TASK DESCRIPTION
Start at the line below containing "## [56] Roberta Arcoverde" and stop at the line containing "Kathleen Hylda Valerie". Repeat every line of that stretch exactly, and nothing outside it.

THE DATA
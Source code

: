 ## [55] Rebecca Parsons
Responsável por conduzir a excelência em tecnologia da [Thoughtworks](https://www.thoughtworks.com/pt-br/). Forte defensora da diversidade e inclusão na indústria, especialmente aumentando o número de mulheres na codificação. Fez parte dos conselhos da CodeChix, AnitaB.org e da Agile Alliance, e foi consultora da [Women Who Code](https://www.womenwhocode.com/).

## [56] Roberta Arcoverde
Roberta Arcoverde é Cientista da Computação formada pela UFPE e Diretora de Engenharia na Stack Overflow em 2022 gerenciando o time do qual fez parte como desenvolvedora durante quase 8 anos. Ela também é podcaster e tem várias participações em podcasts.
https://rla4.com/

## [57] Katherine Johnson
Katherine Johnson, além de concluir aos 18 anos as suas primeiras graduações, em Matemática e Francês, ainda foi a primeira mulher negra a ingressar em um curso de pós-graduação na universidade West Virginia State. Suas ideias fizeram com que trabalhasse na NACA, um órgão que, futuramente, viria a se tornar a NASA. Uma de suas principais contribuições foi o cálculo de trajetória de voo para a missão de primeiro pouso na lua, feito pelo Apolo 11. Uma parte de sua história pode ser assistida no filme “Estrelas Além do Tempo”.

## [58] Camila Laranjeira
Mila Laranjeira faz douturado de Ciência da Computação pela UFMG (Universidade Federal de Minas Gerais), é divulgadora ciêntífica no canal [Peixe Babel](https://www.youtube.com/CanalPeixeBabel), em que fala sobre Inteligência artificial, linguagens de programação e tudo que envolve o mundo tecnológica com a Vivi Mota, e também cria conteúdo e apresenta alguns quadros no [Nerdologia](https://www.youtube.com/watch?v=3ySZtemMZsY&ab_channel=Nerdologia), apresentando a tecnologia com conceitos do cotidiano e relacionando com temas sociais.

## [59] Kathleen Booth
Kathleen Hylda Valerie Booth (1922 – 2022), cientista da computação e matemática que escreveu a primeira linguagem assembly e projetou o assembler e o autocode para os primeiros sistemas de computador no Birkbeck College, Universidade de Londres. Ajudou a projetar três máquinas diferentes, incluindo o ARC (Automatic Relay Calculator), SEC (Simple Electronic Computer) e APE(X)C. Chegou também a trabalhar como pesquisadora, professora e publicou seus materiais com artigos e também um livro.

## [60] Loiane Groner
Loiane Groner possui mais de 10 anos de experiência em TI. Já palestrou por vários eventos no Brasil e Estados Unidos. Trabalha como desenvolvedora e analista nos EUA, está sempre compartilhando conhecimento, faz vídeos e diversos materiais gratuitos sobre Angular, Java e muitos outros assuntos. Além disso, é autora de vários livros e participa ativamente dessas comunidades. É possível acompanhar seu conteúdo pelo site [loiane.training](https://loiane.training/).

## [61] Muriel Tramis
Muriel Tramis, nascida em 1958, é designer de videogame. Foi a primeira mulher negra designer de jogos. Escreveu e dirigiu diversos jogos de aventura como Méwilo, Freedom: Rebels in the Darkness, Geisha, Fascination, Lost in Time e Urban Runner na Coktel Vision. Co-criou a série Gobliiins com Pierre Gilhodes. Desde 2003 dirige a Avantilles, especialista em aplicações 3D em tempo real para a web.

TASK RESPONSE
## [56] Roberta Arcoverde
Roberta Arcoverde é Cientista da Computação formada pela UFPE e Diretora de Engenharia na Stack Overflow em 2022 gerenciando o time do qual fez parte como desenvolvedora durante quase 8 anos. Ela também é podcaster e tem várias participações em podcasts.
https://rla4.com/

## [57] Katherine Johnson
Katherine Johnson, além de concluir aos 18 anos as suas primeiras graduações, em Matemática e Francês, ainda foi a primeira mulher negra a ingressar em um curso de pós-graduação na universidade West Virginia State. Suas ideias fizeram com que trabalhasse na NACA, um órgão que, futuramente, viria a se tornar a NASA. Uma de suas principais contribuições foi o cálculo de trajetória de voo para a missão de primeiro pouso na lua, feito pelo Apolo 11. Uma parte de sua história pode ser assistida no filme “Estrelas Além do Tempo”.

## [58] Camila Laranjeira
Mila Laranjeira faz douturado de Ciência da Computação pela UFMG (Universidade Federal de Minas Gerais), é divulgadora ciêntífica no canal [Peixe Babel](https://www.youtube.com/CanalPeixeBabel), em que fala sobre Inteligência artificial, linguagens de programação e tudo que envolve o mundo tecnológica com a Vivi Mota, e também cria conteúdo e apresenta alguns quadros no [Nerdologia](https://www.youtube.com/watch?v=3ySZtemMZsY&ab_channel=Nerdologia), apresentando a tecnologia com conceitos do cotidiano e relacionando com temas sociais.

## [59] Kathleen Booth
Kathleen Hylda Valerie Booth (1922 – 2022), cientista da computação e matemática que escreveu a primeira linguagem assembly e projetou o assembler e o autocode para os primeiros sistemas de computador no Birkbeck College, Universidade de Londres. Ajudou a projetar três máquinas diferentes, incluindo o ARC (Automatic Relay Calculator), SEC (Simple Electronic Computer) e APE(X)C. Chegou também a trabalhar como pesquisadora, professora e publicou seus materiais com artigos e também um livro.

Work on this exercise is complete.